▸ Your task
An exact copy of every entry is needed here; the images stay out.

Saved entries
━━━━━━━━
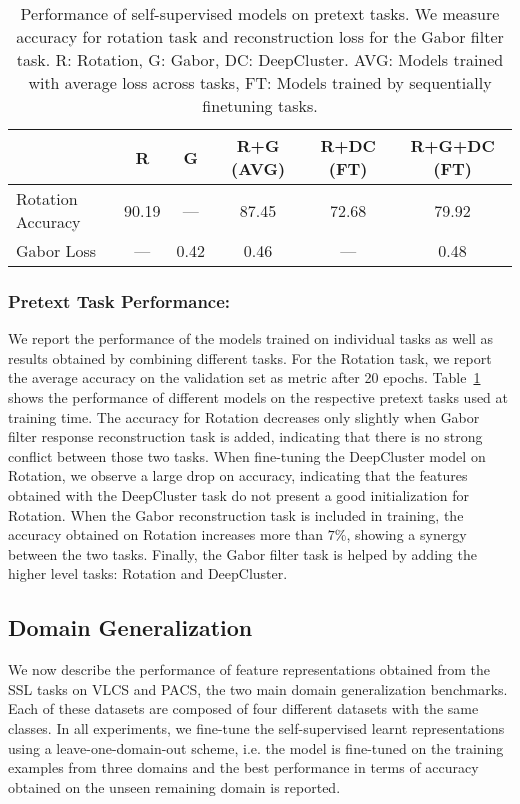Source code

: \documentclass[runningheads]{llncs}
\begin{document}
\begin{table}[t]
\caption{Performance of self-supervised models on pretext tasks. We measure accuracy for rotation task and reconstruction loss for the Gabor filter task. R: Rotation, G: Gabor, DC: DeepCluster. AVG: Models trained with average loss across tasks, FT: Models trained by sequentially finetuning tasks.}
\centering
\begin{tabular}{l|c|c|c|c|c}
\hline
& R & G & R+G (AVG) & R+DC (FT)   & R+G+DC (FT) \\ \hline
Rotation Accuracy & 90.19        & ---   & 87.45    & 72.68   & 79.92   \\
Gabor Loss  &   ---          & 0.42   & 0.46   & ---   & 0.48        \\ \hline
\end{tabular}
\label{tab:pretext}
\end{table}
\vspace{-5pt}\subsubsection{Pretext Task Performance:} We report the performance of the models trained on individual tasks as well as results obtained by combining different tasks. For the Rotation task, we report the average accuracy on the validation set as metric after 20 epochs. 
Table~\ref{tab:pretext} shows the performance of different models on the respective pretext tasks used at training time. The accuracy for Rotation decreases only slightly when  Gabor filter response reconstruction task is added, indicating that there is no strong conflict between those two tasks. When fine-tuning the DeepCluster model on Rotation, we observe a large drop on accuracy, indicating that the features obtained with the DeepCluster task do not present a good initialization for Rotation. When the Gabor reconstruction task is included in training, the accuracy obtained on Rotation increases more than $7\%$, showing a synergy between the two tasks. Finally, the Gabor filter task is helped by adding the higher level tasks: Rotation and DeepCluster.




\subsection{Domain Generalization}
We now describe the performance of feature representations obtained from the SSL tasks on VLCS and PACS, the two main domain generalization benchmarks. Each of these datasets are composed of four different datasets with the same classes. In all experiments, we fine-tune the self-supervised learnt representations using a leave-one-domain-out scheme, i.e.  the model is fine-tuned on the training examples from three domains and the best performance in terms of accuracy obtained on the unseen remaining domain is reported.
\end{document}
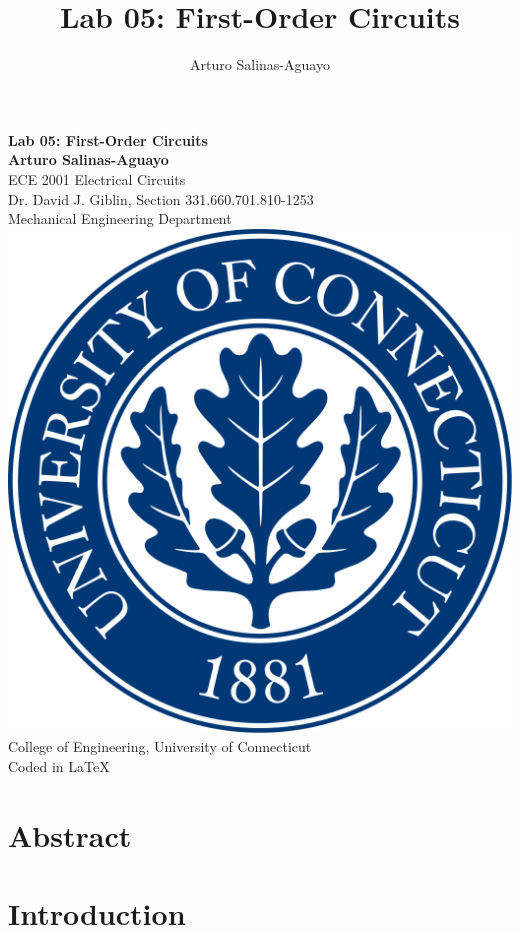 \documentclass[12pt]{article}
\author{Arturo Salinas-Aguayo}
\title{Lab 05: First-Order Circuits}
\begin{document}
\newcommand{\closure}[2][3]{%
	{}\mkern#1mu\overline{\mkern-#1mu#2}}
\newcommand\ncoverline[1]{\mkern1mu\overline{\mkern-1mu#1\mkern-1mu}\mkern1mu}
\begin{titlepage}
	\centering
	\vspace*{3cm}
	\huge\textbf{Lab 05: First-Order Circuits}\\
	
	\vspace{5cm}
	\Large\textbf{Arturo Salinas-Aguayo}\\
	\normalsize
	ECE 2001 Electrical Circuits\\
	Dr. David J. Giblin, Section 331.660.701.810-1253\\
	Mechanical Engineering Department
	\vfill
	\includegraphics[scale=0.1]{uconnlogo}\\
	College of Engineering, University of Connecticut\\
	\scriptsize{Coded in \LaTeX}
	\vspace*{1cm}
\end{titlepage}
\tableofcontents
\newpage
\section{Abstract}
\newpage
\section{Introduction}
\end{document}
━━━━━━━━
▸ Written solution
Source code

: \documentclass[runningheads]{llncs}
\begin{document}
\begin{table}[t]
\caption{Performance of self-supervised models on pretext tasks. We measure accuracy for rotation task and reconstruction loss for the Gabor filter task. R: Rotation, G: Gabor, DC: DeepCluster. AVG: Models trained with average loss across tasks, FT: Models trained by sequentially finetuning tasks.}
\centering
\begin{tabular}{l|c|c|c|c|c}
\hline
& R & G & R+G (AVG) & R+DC (FT)   & R+G+DC (FT) \\ \hline
Rotation Accuracy & 90.19        & ---   & 87.45    & 72.68   & 79.92   \\
Gabor Loss  &   ---          & 0.42   & 0.46   & ---   & 0.48        \\ \hline
\end{tabular}
\label{tab:pretext}
\end{table}
\vspace{-5pt}\subsubsection{Pretext Task Performance:} We report the performance of the models trained on individual tasks as well as results obtained by combining different tasks. For the Rotation task, we report the average accuracy on the validation set as metric after 20 epochs. 
Table~\ref{tab:pretext} shows the performance of different models on the respective pretext tasks used at training time. The accuracy for Rotation decreases only slightly when  Gabor filter response reconstruction task is added, indicating that there is no strong conflict between those two tasks. When fine-tuning the DeepCluster model on Rotation, we observe a large drop on accuracy, indicating that the features obtained with the DeepCluster task do not present a good initialization for Rotation. When the Gabor reconstruction task is included in training, the accuracy obtained on Rotation increases more than $7\%$, showing a synergy between the two tasks. Finally, the Gabor filter task is helped by adding the higher level tasks: Rotation and DeepCluster.




\subsection{Domain Generalization}
We now describe the performance of feature representations obtained from the SSL tasks on VLCS and PACS, the two main domain generalization benchmarks. Each of these datasets are composed of four different datasets with the same classes. In all experiments, we fine-tune the self-supervised learnt representations using a leave-one-domain-out scheme, i.e.  the model is fine-tuned on the training examples from three domains and the best performance in terms of accuracy obtained on the unseen remaining domain is reported.
\end{document}
 \documentclass[12pt]{article}
\author{Arturo Salinas-Aguayo}
\title{Lab 05: First-Order Circuits}
\begin{document}
\newcommand{\closure}[2][3]{%
	{}\mkern#1mu\overline{\mkern-#1mu#2}}
\newcommand\ncoverline[1]{\mkern1mu\overline{\mkern-1mu#1\mkern-1mu}\mkern1mu}
\begin{titlepage}
	\centering
	\vspace*{3cm}
	\huge\textbf{Lab 05: First-Order Circuits}\\
	
	\vspace{5cm}
	\Large\textbf{Arturo Salinas-Aguayo}\\
	\normalsize
	ECE 2001 Electrical Circuits\\
	Dr. David J. Giblin, Section 331.660.701.810-1253\\
	Mechanical Engineering Department
	\vfill
	\includegraphics[scale=0.1]{uconnlogo}\\
	College of Engineering, University of Connecticut\\
	\scriptsize{Coded in \LaTeX}
	\vspace*{1cm}
\end{titlepage}
\tableofcontents
\newpage
\section{Abstract}
\newpage
\section{Introduction}
\end{document}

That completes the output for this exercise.